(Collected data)
====
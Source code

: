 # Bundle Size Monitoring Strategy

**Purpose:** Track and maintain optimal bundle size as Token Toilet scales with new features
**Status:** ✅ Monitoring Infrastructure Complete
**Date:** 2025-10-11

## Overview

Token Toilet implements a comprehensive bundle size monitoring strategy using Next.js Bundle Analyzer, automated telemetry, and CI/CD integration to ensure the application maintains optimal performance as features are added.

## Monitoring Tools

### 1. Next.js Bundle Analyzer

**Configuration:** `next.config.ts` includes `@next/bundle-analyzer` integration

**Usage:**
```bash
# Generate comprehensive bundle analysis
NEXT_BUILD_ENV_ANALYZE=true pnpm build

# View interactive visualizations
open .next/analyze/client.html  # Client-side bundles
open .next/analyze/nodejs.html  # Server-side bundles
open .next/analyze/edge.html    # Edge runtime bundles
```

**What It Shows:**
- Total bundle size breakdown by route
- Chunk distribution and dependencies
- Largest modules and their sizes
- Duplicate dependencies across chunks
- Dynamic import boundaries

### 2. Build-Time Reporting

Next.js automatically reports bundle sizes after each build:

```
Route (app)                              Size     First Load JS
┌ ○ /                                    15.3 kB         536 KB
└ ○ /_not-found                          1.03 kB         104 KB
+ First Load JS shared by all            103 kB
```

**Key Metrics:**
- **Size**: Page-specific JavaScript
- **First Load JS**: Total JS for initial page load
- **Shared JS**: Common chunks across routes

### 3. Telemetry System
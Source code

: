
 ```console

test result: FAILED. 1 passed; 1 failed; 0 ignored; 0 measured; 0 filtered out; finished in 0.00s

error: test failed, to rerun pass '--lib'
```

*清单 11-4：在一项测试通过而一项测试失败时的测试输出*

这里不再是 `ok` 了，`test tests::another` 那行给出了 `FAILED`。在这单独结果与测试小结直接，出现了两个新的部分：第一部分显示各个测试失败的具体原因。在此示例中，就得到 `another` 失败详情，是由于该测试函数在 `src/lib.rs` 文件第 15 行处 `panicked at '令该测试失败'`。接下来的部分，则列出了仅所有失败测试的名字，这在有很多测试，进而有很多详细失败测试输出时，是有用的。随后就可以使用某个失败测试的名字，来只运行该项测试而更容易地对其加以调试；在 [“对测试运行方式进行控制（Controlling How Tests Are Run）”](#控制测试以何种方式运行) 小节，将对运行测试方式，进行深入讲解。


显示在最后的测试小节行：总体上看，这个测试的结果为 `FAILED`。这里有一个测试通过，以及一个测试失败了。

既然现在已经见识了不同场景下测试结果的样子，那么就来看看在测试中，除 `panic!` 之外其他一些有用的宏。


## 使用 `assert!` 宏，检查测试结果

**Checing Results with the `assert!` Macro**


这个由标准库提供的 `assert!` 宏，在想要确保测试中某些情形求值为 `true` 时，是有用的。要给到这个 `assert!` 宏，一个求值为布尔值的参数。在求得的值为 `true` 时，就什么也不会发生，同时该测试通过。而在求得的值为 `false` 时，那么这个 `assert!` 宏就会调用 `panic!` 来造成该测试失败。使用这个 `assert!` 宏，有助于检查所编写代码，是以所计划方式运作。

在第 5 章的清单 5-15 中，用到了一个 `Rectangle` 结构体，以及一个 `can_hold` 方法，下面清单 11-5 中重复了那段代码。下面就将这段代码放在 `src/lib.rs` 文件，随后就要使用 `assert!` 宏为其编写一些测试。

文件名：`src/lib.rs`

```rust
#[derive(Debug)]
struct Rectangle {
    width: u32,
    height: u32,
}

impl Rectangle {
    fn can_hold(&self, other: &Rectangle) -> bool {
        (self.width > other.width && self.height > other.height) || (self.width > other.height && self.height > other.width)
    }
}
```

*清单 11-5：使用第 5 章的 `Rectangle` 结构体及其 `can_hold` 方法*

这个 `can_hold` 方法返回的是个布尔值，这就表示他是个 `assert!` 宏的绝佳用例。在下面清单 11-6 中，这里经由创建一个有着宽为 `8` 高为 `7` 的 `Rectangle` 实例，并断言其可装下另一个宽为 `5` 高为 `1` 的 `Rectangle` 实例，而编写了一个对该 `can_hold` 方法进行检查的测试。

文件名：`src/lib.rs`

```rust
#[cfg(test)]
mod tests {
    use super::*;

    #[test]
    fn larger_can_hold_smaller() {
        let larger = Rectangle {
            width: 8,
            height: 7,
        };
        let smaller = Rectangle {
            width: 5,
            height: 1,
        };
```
====
▶ **WHAT IS BEING ASKED**
All that is wanted is the stretch of lines above from the one containing "# Bundle Size Monitoring Strategy" through the one containing "## Overview", duplicated exactly.

▶ **ANSWER SPACE**
: # Bundle Size Monitoring Strategy

**Purpose:** Track and maintain optimal bundle size as Token Toilet scales with new features
**Status:** ✅ Monitoring Infrastructure Complete
**Date:** 2025-10-11

## Overview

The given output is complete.